## Exercise requirements
Beginning at the line that contains "서론에서 다음을 간결히" and ending at the last line of the records below, retype each line exactly and add nothing.

-*-

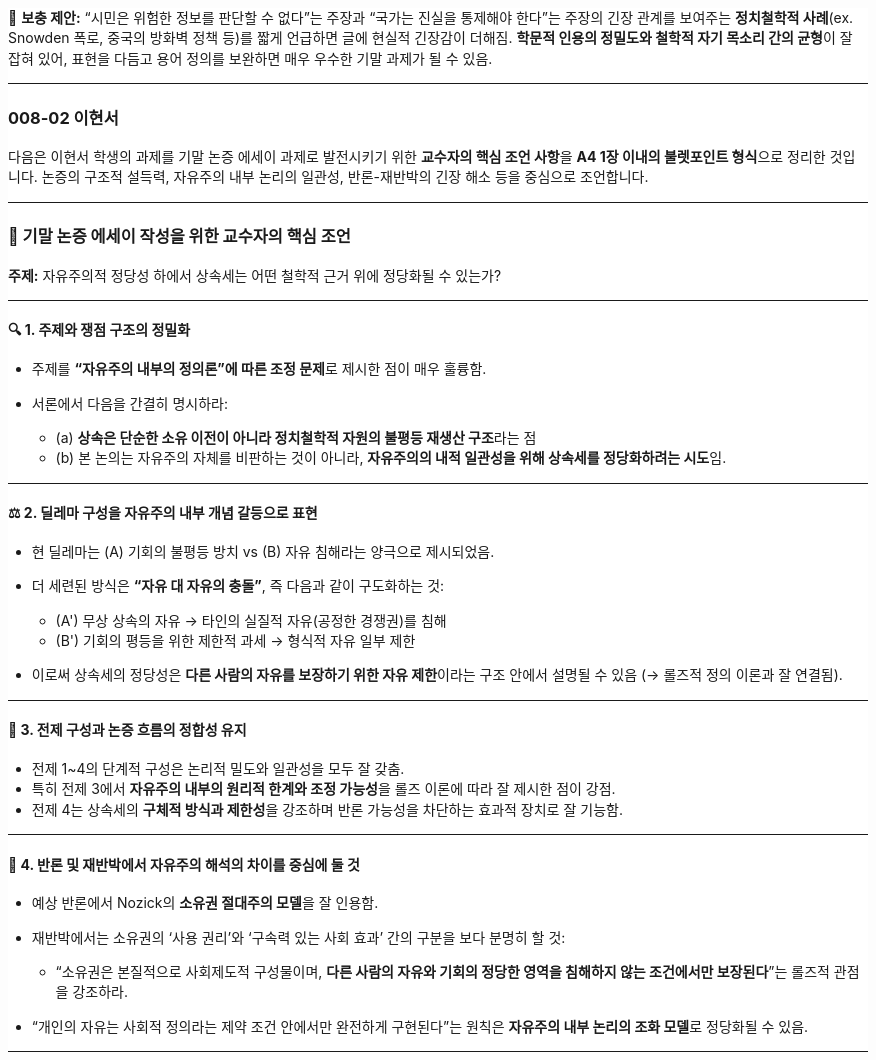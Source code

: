 📌 **보충 제안:**
“시민은 위험한 정보를 판단할 수 없다”는 주장과 “국가는 진실을 통제해야 한다”는 주장의 긴장 관계를 보여주는 **정치철학적 사례**(ex. Snowden 폭로, 중국의 방화벽 정책 등)를 짧게 언급하면 글에 현실적 긴장감이 더해짐.
**학문적 인용의 정밀도와 철학적 자기 목소리 간의 균형**이 잘 잡혀 있어, 표현을 다듬고 용어 정의를 보완하면 매우 우수한 기말 과제가 될 수 있음.

***

### 008-02 이현서

다음은 이현서 학생의 과제를 기말 논증 에세이 과제로 발전시키기 위한 **교수자의 핵심 조언 사항**을 **A4 1장 이내의 불렛포인트 형식**으로 정리한 것입니다. 논증의 구조적 설득력, 자유주의 내부 논리의 일관성, 반론-재반박의 긴장 해소 등을 중심으로 조언합니다.

---

### 📘 기말 논증 에세이 작성을 위한 교수자의 핵심 조언

**주제:** 자유주의적 정당성 하에서 상속세는 어떤 철학적 근거 위에 정당화될 수 있는가?

---

#### 🔍 1. 주제와 쟁점 구조의 정밀화

* 주제를 **“자유주의 내부의 정의론”에 따른 조정 문제**로 제시한 점이 매우 훌륭함.
* 서론에서 다음을 간결히 명시하라:

  * (a) **상속은 단순한 소유 이전이 아니라 정치철학적 자원의 불평등 재생산 구조**라는 점
  * (b) 본 논의는 자유주의 자체를 비판하는 것이 아니라, **자유주의의 내적 일관성을 위해 상속세를 정당화하려는 시도**임.

---

#### ⚖️ 2. 딜레마 구성을 자유주의 내부 개념 갈등으로 표현

* 현 딜레마는 (A) 기회의 불평등 방치 vs (B) 자유 침해라는 양극으로 제시되었음.
* 더 세련된 방식은 **“자유 대 자유의 충돌”**, 즉 다음과 같이 구도화하는 것:

  * (A') 무상 상속의 자유 → 타인의 실질적 자유(공정한 경쟁권)를 침해
  * (B') 기회의 평등을 위한 제한적 과세 → 형식적 자유 일부 제한
* 이로써 상속세의 정당성은 **다른 사람의 자유를 보장하기 위한 자유 제한**이라는 구조 안에서 설명될 수 있음 (→ 롤즈적 정의 이론과 잘 연결됨).

---

#### 🧱 3. 전제 구성과 논증 흐름의 정합성 유지

* 전제 1\~4의 단계적 구성은 논리적 밀도와 일관성을 모두 잘 갖춤.
* 특히 전제 3에서 **자유주의 내부의 원리적 한계와 조정 가능성**을 롤즈 이론에 따라 잘 제시한 점이 강점.
* 전제 4는 상속세의 **구체적 방식과 제한성**을 강조하며 반론 가능성을 차단하는 효과적 장치로 잘 기능함.

---

#### 🧠 4. 반론 및 재반박에서 자유주의 해석의 차이를 중심에 둘 것

* 예상 반론에서 Nozick의 **소유권 절대주의 모델**을 잘 인용함.
* 재반박에서는 소유권의 ‘사용 권리’와 ‘구속력 있는 사회 효과’ 간의 구분을 보다 분명히 할 것:

  * “소유권은 본질적으로 사회제도적 구성물이며, **다른 사람의 자유와 기회의 정당한 영역을 침해하지 않는 조건에서만 보장된다**”는 롤즈적 관점을 강조하라.
* “개인의 자유는 사회적 정의라는 제약 조건 안에서만 완전하게 구현된다”는 원칙은 **자유주의 내부 논리의 조화 모델**로 정당화될 수 있음.

---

-*-

## Response area
* 서론에서 다음을 간결히 명시하라:

  * (a) **상속은 단순한 소유 이전이 아니라 정치철학적 자원의 불평등 재생산 구조**라는 점
  * (b) 본 논의는 자유주의 자체를 비판하는 것이 아니라, **자유주의의 내적 일관성을 위해 상속세를 정당화하려는 시도**임.

---

#### ⚖️ 2. 딜레마 구성을 자유주의 내부 개념 갈등으로 표현

* 현 딜레마는 (A) 기회의 불평등 방치 vs (B) 자유 침해라는 양극으로 제시되었음.
* 더 세련된 방식은 **“자유 대 자유의 충돌”**, 즉 다음과 같이 구도화하는 것:

  * (A') 무상 상속의 자유 → 타인의 실질적 자유(공정한 경쟁권)를 침해
  * (B') 기회의 평등을 위한 제한적 과세 → 형식적 자유 일부 제한
* 이로써 상속세의 정당성은 **다른 사람의 자유를 보장하기 위한 자유 제한**이라는 구조 안에서 설명될 수 있음 (→ 롤즈적 정의 이론과 잘 연결됨).

---

#### 🧱 3. 전제 구성과 논증 흐름의 정합성 유지

* 전제 1\~4의 단계적 구성은 논리적 밀도와 일관성을 모두 잘 갖춤.
* 특히 전제 3에서 **자유주의 내부의 원리적 한계와 조정 가능성**을 롤즈 이론에 따라 잘 제시한 점이 강점.
* 전제 4는 상속세의 **구체적 방식과 제한성**을 강조하며 반론 가능성을 차단하는 효과적 장치로 잘 기능함.

---

#### 🧠 4. 반론 및 재반박에서 자유주의 해석의 차이를 중심에 둘 것

* 예상 반론에서 Nozick의 **소유권 절대주의 모델**을 잘 인용함.
* 재반박에서는 소유권의 ‘사용 권리’와 ‘구속력 있는 사회 효과’ 간의 구분을 보다 분명히 할 것:

  * “소유권은 본질적으로 사회제도적 구성물이며, **다른 사람의 자유와 기회의 정당한 영역을 침해하지 않는 조건에서만 보장된다**”는 롤즈적 관점을 강조하라.
* “개인의 자유는 사회적 정의라는 제약 조건 안에서만 완전하게 구현된다”는 원칙은 **자유주의 내부 논리의 조화 모델**로 정당화될 수 있음.

---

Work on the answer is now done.